What to produce: Pictures do not belong in your copy. Repeat all the other data exactly.

Extracted data:
/---

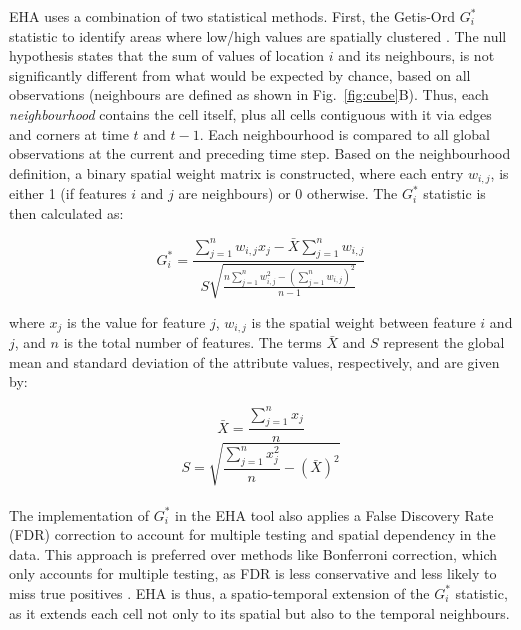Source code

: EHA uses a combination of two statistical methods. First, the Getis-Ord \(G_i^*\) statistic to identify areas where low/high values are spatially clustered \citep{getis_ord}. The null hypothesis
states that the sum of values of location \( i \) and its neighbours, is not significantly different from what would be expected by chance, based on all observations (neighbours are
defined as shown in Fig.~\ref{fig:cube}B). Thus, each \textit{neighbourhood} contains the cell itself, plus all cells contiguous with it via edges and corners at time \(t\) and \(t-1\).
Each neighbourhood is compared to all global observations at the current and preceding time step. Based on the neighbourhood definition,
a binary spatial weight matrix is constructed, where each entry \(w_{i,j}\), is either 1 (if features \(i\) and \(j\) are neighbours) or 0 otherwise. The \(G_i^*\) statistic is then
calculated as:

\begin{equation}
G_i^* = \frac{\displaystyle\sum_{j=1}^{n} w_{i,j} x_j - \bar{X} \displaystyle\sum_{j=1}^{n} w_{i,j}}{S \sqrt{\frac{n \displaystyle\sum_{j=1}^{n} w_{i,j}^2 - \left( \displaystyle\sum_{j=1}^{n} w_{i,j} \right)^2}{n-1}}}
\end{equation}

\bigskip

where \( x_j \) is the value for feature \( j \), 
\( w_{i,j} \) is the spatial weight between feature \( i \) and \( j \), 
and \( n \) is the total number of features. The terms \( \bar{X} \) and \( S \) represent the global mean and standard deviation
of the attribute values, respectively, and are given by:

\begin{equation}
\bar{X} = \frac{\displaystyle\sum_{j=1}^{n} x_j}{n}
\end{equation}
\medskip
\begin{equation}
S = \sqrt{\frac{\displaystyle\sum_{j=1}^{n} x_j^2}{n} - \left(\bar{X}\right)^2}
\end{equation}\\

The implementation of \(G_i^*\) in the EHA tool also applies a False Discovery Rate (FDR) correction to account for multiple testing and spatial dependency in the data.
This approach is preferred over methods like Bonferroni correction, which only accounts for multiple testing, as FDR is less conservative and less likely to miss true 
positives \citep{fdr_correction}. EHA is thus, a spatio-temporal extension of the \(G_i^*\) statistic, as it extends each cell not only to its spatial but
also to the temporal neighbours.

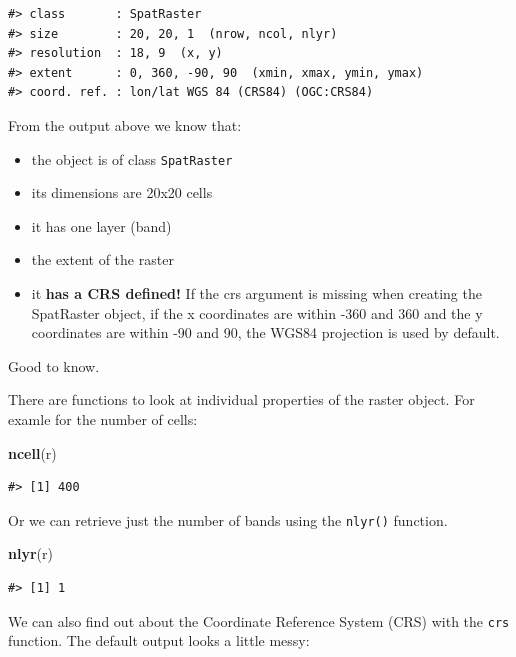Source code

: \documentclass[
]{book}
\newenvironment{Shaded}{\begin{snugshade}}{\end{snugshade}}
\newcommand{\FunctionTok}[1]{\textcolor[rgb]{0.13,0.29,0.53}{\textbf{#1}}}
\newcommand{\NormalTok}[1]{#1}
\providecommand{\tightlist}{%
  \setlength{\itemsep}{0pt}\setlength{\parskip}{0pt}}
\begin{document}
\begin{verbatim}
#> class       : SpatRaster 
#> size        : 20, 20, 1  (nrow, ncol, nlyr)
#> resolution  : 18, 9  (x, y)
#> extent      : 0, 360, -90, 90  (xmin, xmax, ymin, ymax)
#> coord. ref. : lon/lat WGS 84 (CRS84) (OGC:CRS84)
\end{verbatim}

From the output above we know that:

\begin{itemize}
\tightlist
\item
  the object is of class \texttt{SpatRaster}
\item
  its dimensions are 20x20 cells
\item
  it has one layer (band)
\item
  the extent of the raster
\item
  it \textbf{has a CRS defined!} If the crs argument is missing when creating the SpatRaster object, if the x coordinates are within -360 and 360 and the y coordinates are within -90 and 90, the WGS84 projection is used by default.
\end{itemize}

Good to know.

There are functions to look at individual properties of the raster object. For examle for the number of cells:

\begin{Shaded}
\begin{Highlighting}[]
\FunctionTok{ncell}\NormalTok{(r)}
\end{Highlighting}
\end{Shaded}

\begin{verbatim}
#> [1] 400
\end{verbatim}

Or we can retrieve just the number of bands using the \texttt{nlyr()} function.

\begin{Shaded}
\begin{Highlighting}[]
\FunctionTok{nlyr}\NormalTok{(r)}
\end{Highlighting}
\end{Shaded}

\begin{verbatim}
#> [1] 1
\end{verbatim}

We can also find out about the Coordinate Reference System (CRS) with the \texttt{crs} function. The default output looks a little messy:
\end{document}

\---

Exercise response:
Source code

: EHA uses a combination of two statistical methods. First, the Getis-Ord \(G_i^*\) statistic to identify areas where low/high values are spatially clustered \citep{getis_ord}. The null hypothesis
states that the sum of values of location \( i \) and its neighbours, is not significantly different from what would be expected by chance, based on all observations (neighbours are
defined as shown in Fig.~\ref{fig:cube}B). Thus, each \textit{neighbourhood} contains the cell itself, plus all cells contiguous with it via edges and corners at time \(t\) and \(t-1\).
Each neighbourhood is compared to all global observations at the current and preceding time step. Based on the neighbourhood definition,
a binary spatial weight matrix is constructed, where each entry \(w_{i,j}\), is either 1 (if features \(i\) and \(j\) are neighbours) or 0 otherwise. The \(G_i^*\) statistic is then
calculated as:

\begin{equation}
G_i^* = \frac{\displaystyle\sum_{j=1}^{n} w_{i,j} x_j - \bar{X} \displaystyle\sum_{j=1}^{n} w_{i,j}}{S \sqrt{\frac{n \displaystyle\sum_{j=1}^{n} w_{i,j}^2 - \left( \displaystyle\sum_{j=1}^{n} w_{i,j} \right)^2}{n-1}}}
\end{equation}

\bigskip

where \( x_j \) is the value for feature \( j \), 
\( w_{i,j} \) is the spatial weight between feature \( i \) and \( j \), 
and \( n \) is the total number of features. The terms \( \bar{X} \) and \( S \) represent the global mean and standard deviation
of the attribute values, respectively, and are given by:

\begin{equation}
\bar{X} = \frac{\displaystyle\sum_{j=1}^{n} x_j}{n}
\end{equation}
\medskip
\begin{equation}
S = \sqrt{\frac{\displaystyle\sum_{j=1}^{n} x_j^2}{n} - \left(\bar{X}\right)^2}
\end{equation}\\

The implementation of \(G_i^*\) in the EHA tool also applies a False Discovery Rate (FDR) correction to account for multiple testing and spatial dependency in the data.
This approach is preferred over methods like Bonferroni correction, which only accounts for multiple testing, as FDR is less conservative and less likely to miss true 
positives \citep{fdr_correction}. EHA is thus, a spatio-temporal extension of the \(G_i^*\) statistic, as it extends each cell not only to its spatial but
also to the temporal neighbours.

Source code

: \documentclass[
]{book}
\newenvironment{Shaded}{\begin{snugshade}}{\end{snugshade}}
\newcommand{\FunctionTok}[1]{\textcolor[rgb]{0.13,0.29,0.53}{\textbf{#1}}}
\newcommand{\NormalTok}[1]{#1}
\providecommand{\tightlist}{%
  \setlength{\itemsep}{0pt}\setlength{\parskip}{0pt}}
\begin{document}
\begin{verbatim}
#> class       : SpatRaster 
#> size        : 20, 20, 1  (nrow, ncol, nlyr)
#> resolution  : 18, 9  (x, y)
#> extent      : 0, 360, -90, 90  (xmin, xmax, ymin, ymax)
#> coord. ref. : lon/lat WGS 84 (CRS84) (OGC:CRS84)
\end{verbatim}

From the output above we know that:

\begin{itemize}
\tightlist
\item
  the object is of class \texttt{SpatRaster}
\item
  its dimensions are 20x20 cells
\item
  it has one layer (band)
\item
  the extent of the raster
\item
  it \textbf{has a CRS defined!} If the crs argument is missing when creating the SpatRaster object, if the x coordinates are within -360 and 360 and the y coordinates are within -90 and 90, the WGS84 projection is used by default.
\end{itemize}

Good to know.

There are functions to look at individual properties of the raster object. For examle for the number of cells:

\begin{Shaded}
\begin{Highlighting}[]
\FunctionTok{ncell}\NormalTok{(r)}
\end{Highlighting}
\end{Shaded}

\begin{verbatim}
#> [1] 400
\end{verbatim}

Or we can retrieve just the number of bands using the \texttt{nlyr()} function.

\begin{Shaded}
\begin{Highlighting}[]
\FunctionTok{nlyr}\NormalTok{(r)}
\end{Highlighting}
\end{Shaded}

\begin{verbatim}
#> [1] 1
\end{verbatim}

We can also find out about the Coordinate Reference System (CRS) with the \texttt{crs} function. The default output looks a little messy:
\end{document}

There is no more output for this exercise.